Moody's reduces the credit rating of the United States from Aaa to Aa1, citing unsustainable government debt growth.
Moody's Investors Service has downgraded the credit rating of the United States from the highest Aaa level to Aa1, attributing the decision to the failure of the government to control rising public debt.
Despite the downgrade, Moody's emphasized that the United States maintains 'exceptional credit strength,' citing factors such as the size, resilience, and dynamism of its economy, as well as the role of the US dollar as the world's primary reserve currency.
This marks Moody's as the last of the three major credit rating agencies to lower the rating of the federal government.
Standard & Poor's first downgraded the federal debt in 2011, followed by Fitch in 2023.
Moody's projection indicates that federal deficits are expected to increase, potentially reaching nearly nine percent of GDP by 2035, up from 6.4 percent in 2024. This increase is primarily driven by higher interest payments on the debt, rising government spending, and relatively low revenue generation.

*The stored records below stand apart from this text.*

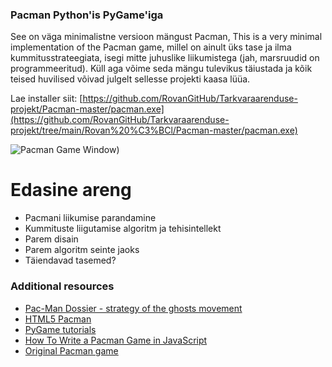 ### Pacman Python'is PyGame'iga

See on väga minimalistne versioon mängust Pacman,
This is a very minimal implementation of the Pacman game, millel on ainult üks tase ja ilma kummitusstrateegiata, isegi mitte juhuslike liikumistega (jah, marsruudid on programmeeritud). Küll aga võime seda mängu tulevikus täiustada ja kõik teised huvilised võivad julgelt sellesse projekti kaasa lüüa.

Lae installer siit: [https://github.com/RovanGitHub/Tarkvaraarenduse-projekt/Pacman-master/pacman.exe](https://github.com/RovanGitHub/Tarkvaraarenduse-projekt/tree/main/Rovan%20%C3%BCl/Pacman-master/pacman.exe)

![Pacman Game Window](https://raw.githubusercontent.com/RovanGitHub/Tarkvaraarenduse-projekt/main/Rovan%20%C3%BCl/Pacman-master/Nimetu.png))


# Edasine areng

* Pacmani liikumise parandamine
* Kummituste liigutamise algoritm ja tehisintellekt
* Parem disain
* Parem algoritm seinte jaoks
* Täiendavad tasemed?

### Additional resources
* [Pac-Man Dossier - strategy of the ghosts movement](http://home.comcast.net/~jpittman2/pacman/pacmandossier.html)
* [HTML5 Pacman](http://arandomurl.com/2010/07/25/html5-pacman.html)
* [PyGame tutorials](http://programarcadegames.com/index.php?lang=en)
* [How To Write a Pacman Game in JavaScript](http://www.masswerk.at/JavaPac/pacman-howto.html)
* [Original Pacman game](http://originalpacman.com/)
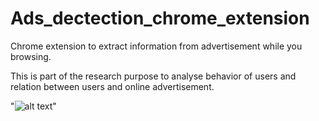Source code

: # Ads_dectection_chrome_extension

Chrome extension to extract information from advertisement while you browsing. 

This is part of the research purpose to analyse behavior of users and relation between users and online advertisement.

"![alt text](https://github.com/[username]/[reponame]/blob/[branch]/image.jpg?raw=true)"
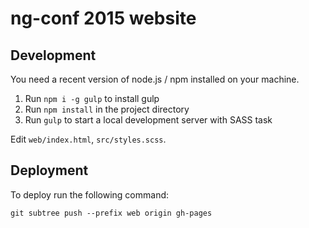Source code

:ng-conf 2015 website
====================

## Development

You need a recent version of node.js / npm installed on your machine.

1. Run `npm i -g gulp` to install gulp
2. Run `npm install` in the project directory
3. Run `gulp` to start a local development server with SASS task

Edit `web/index.html`, `src/styles.scss`.

## Deployment

To deploy run the following command:

    git subtree push --prefix web origin gh-pages

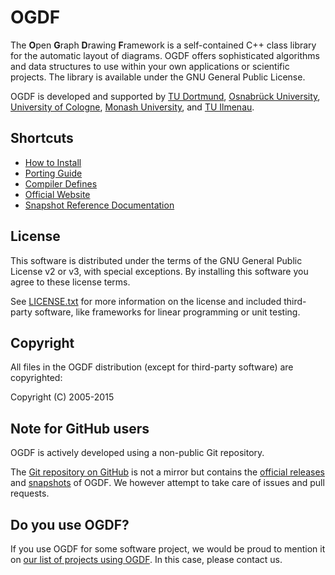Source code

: # OGDF

The **O**pen **G**raph **D**rawing **F**ramework is a self-contained C++ class library for the automatic layout of diagrams. OGDF offers sophisticated algorithms and data structures to use within your own applications or scientific projects. The library is available under the GNU General Public License.

OGDF is developed and supported by [TU Dortmund](http://ls11-www.cs.uni-dortmund.de/), [Osnabrück University](http://www.inf.uni-osnabrueck.de/theoinf), [University of Cologne](http://www.informatik.uni-koeln.de/ls_juenger/), [Monash University](http://www.infotech.monash.edu.au/about/schools/caulfield/), and [TU Ilmenau](http://www.tu-ilmenau.de/dma/).

## Shortcuts

* [How to Install](doc/build.md)
* [Porting Guide](doc/porting.md)
* [Compiler Defines](doc/defines.md)
* [Official Website](http://ogdf.net/)
* [Snapshot Reference Documentation](http://www.ogdf.net/doc-ogdf-dev/)

## License

This software is distributed under the terms of the GNU
General Public License v2 or v3, with special exceptions.
By installing this software you agree to these license terms.

See [LICENSE.txt](LICENSE.txt) for more information on the license and
included third-party software, like frameworks for
linear programming or unit testing.

## Copyright

All files in the OGDF distribution (except for third-party
software) are copyrighted:

Copyright (C) 2005-2015

## Note for GitHub users

OGDF is actively developed using a non-public Git repository.

The [Git repository on GitHub](https://github.com/ogdf/ogdf) is not a
mirror but contains the [official releases](http://ogdf.net/doku.php/tech:download)
and [snapshots](http://ogdf.net/doku.php/tech:download#download_snapshots)
of OGDF.
We however attempt to take care of issues and pull requests.

## Do you use OGDF?

If you use OGDF for some software project, we would be proud to mention it on
[our list of projects using OGDF](http://ogdf.net/doku.php/project:external).
In this case, please contact us.
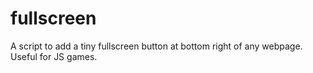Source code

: # fullscreen
A script to add a tiny fullscreen button at bottom right of any webpage. Useful for JS games.
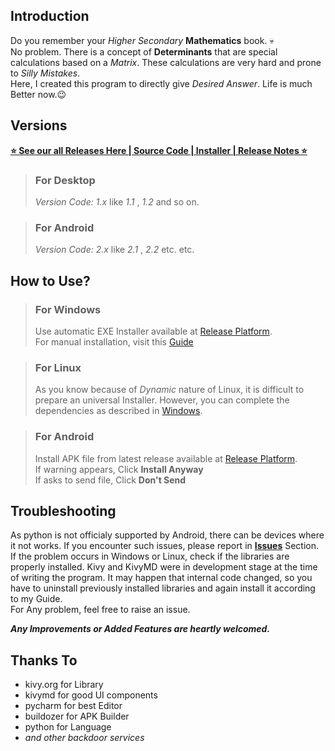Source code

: ## Introduction
Do you remember your *Higher Secondary* **Mathematics** book. 💀  
No problem. There is a concept of **Determinants** that are special calculations based on a *Matrix*.
These calculations are very hard and prone to *Silly Mistakes*.  
Here, I created this program to directly give *Desired Answer*. Life is much Better now.😉

## Versions  
[**⭐ See our all Releases Here \| Source Code \| Installer \| Release Notes ⭐**](https://github.com/dcindia/matrix-calculator/releases)  

> ### For Desktop
> *Version Code: 1.x* like *1.1* , *1.2* and so on. 

> ### For Android
> *Version Code: 2.x* like *2.1* , *2.2* etc. etc.

## How to Use?
> ### For Windows
>Use automatic  EXE Installer available at [Release Platform](https://github.com/dcindia/matrix-calculator/releases).  
>For manual installation, visit this [Guide](https://github.com/dcindia/matrix-calculator/wiki/Run-Manually-on-Windows)  

> ### For Linux
>As you know because of *Dynamic* nature of Linux, it is difficult to prepare an universal Installer.
>However, you can complete the dependencies as described in [Windows](https://github.com/dcindia/matrix-calculator/wiki/Run-Manually-on-Windows).  

> ### For Android
>Install APK file from latest release available at [Release Platform](https://github.com/dcindia/matrix-calculator/releases).  
>If warning appears, Click **Install Anyway**  
>If asks to send file, Click **Don't Send**  

## Troubleshooting
As python is not officialy supported by Android, there can be devices where it not works. If you encounter such issues, please report in [**Issues**](https://github.com/dcindia/matrix-calculator/issues) Section.  
If the problem occurs in Windows or Linux, check if the libraries are properly installed. Kivy and KivyMD were in development stage at the time of writing the program. It may happen that internal code changed, so you have to uninstall previously installed libraries and again install it according to my Guide.  
For Any problem, feel free to raise an issue.

**_Any Improvements or Added Features are heartly welcomed._**
## Thanks To
  * kivy.org for Library
  * kivymd for good UI components
  * pycharm for best Editor
  * buildozer for APK Builder
  * python for Language
  * *and other backdoor services*

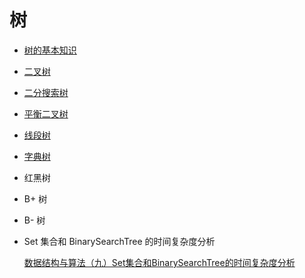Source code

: # 树

* [树的基本知识](https://github.com/ZhangMiao147/android_learning_notes/blob/master/DataStructure/数据结构/树/树的基本知识.md)

* [二叉树](https://github.com/ZhangMiao147/android_learning_notes/blob/master/DataStructure/数据结构/树/二叉树.md)

* [二分搜索树](https://github.com/ZhangMiao147/android_learning_notes/blob/master/DataStructure/数据结构/树/二分搜索树.md)

* [平衡二叉树](https://github.com/ZhangMiao147/android_learning_notes/blob/master/DataStructure/数据结构/树/平衡二叉树.md)

* [线段树](https://github.com/ZhangMiao147/android_learning_notes/blob/master/DataStructure/数据结构/树/线段树.md)

* [字典树](https://github.com/ZhangMiao147/android_learning_notes/blob/master/DataStructure/数据结构/树/字典树.md)

* 红黑树

* B+ 树

* B- 树

* Set 集合和 BinarySearchTree 的时间复杂度分析

  [数据结构与算法（九）Set集合和BinarySearchTree的时间复杂度分析](https://blog.csdn.net/johnny901114/article/details/80628876)


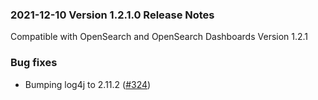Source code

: ### 2021-12-10 Version 1.2.1.0 Release Notes
Compatible with OpenSearch and OpenSearch Dashboards Version 1.2.1

### Bug fixes

* Bumping log4j to 2.11.2 ([#324](https://github.com/opensearch-project/sql/pull/324))
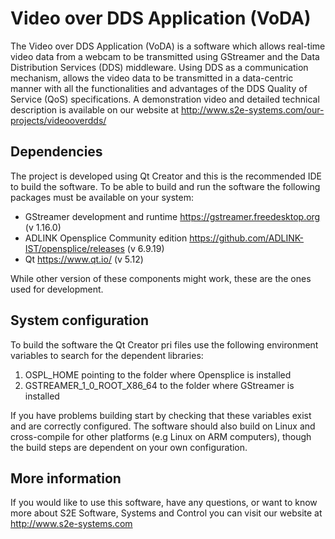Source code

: # Video over DDS Application (VoDA) #

The Video over DDS Application (VoDA) is a software which allows real-time video data from a webcam to be transmitted using GStreamer and the Data Distribution Services (DDS) middleware. Using DDS as a communication mechanism, allows the video data to be transmitted in a data-centric manner with all the functionalities and advantages of the DDS Quality of Service (QoS) specifications. A demonstration video and detailed technical description is available on our website at http://www.s2e-systems.com/our-projects/videooverdds/

## Dependencies ##
The project is developed using Qt Creator and this is the recommended IDE to build the software. To be able to build and run the software the following packages must be available on your system:

- GStreamer development and runtime https://gstreamer.freedesktop.org (v 1.16.0)
- ADLINK Opensplice Community edition https://github.com/ADLINK-IST/opensplice/releases (v 6.9.19) 
- Qt https://www.qt.io/ (v 5.12)

While other version of these components might work, these are the ones used for development.

## System configuration ##

To build the software the Qt Creator pri files use the following environment variables to search for the dependent libraries:

1. OSPL_HOME pointing to the folder where Opensplice is installed
2. GSTREAMER_1_0_ROOT_X86_64 to the folder where GStreamer is installed

If you have problems building start by checking that these variables exist and are correctly configured.
The software should also build on Linux and cross-compile for other platforms (e.g Linux on ARM computers), though the build steps are dependent on your own configuration.

## More information ##

If you would like to use this software, have any questions, or want to know more about S2E Software, Systems and Control you can visit our website at http://www.s2e-systems.com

The agency noted that the extension of the tax cuts implemented in 2017 by President
Donald Trump—a priority for the current Republican-controlled Congress—could add $4 trillion to the primary federal deficit over the next decade, excluding interest payments.
The ongoing political stalemate in the U.S. has not addressed the significant federal deficits, as Republicans consistently reject tax increases while Democrats are unwilling to reduce expenditure.
Recently, Republicans in the House of Representatives failed to advance a substantial tax relief and spending cut package through the Budget Committee.
A small group of far-right Republican lawmakers, advocating for deeper cuts to Medicaid and tax incentives for green energy initiatives introduced by former President
Joe Biden, aligned with all Democrats in opposing the proposal.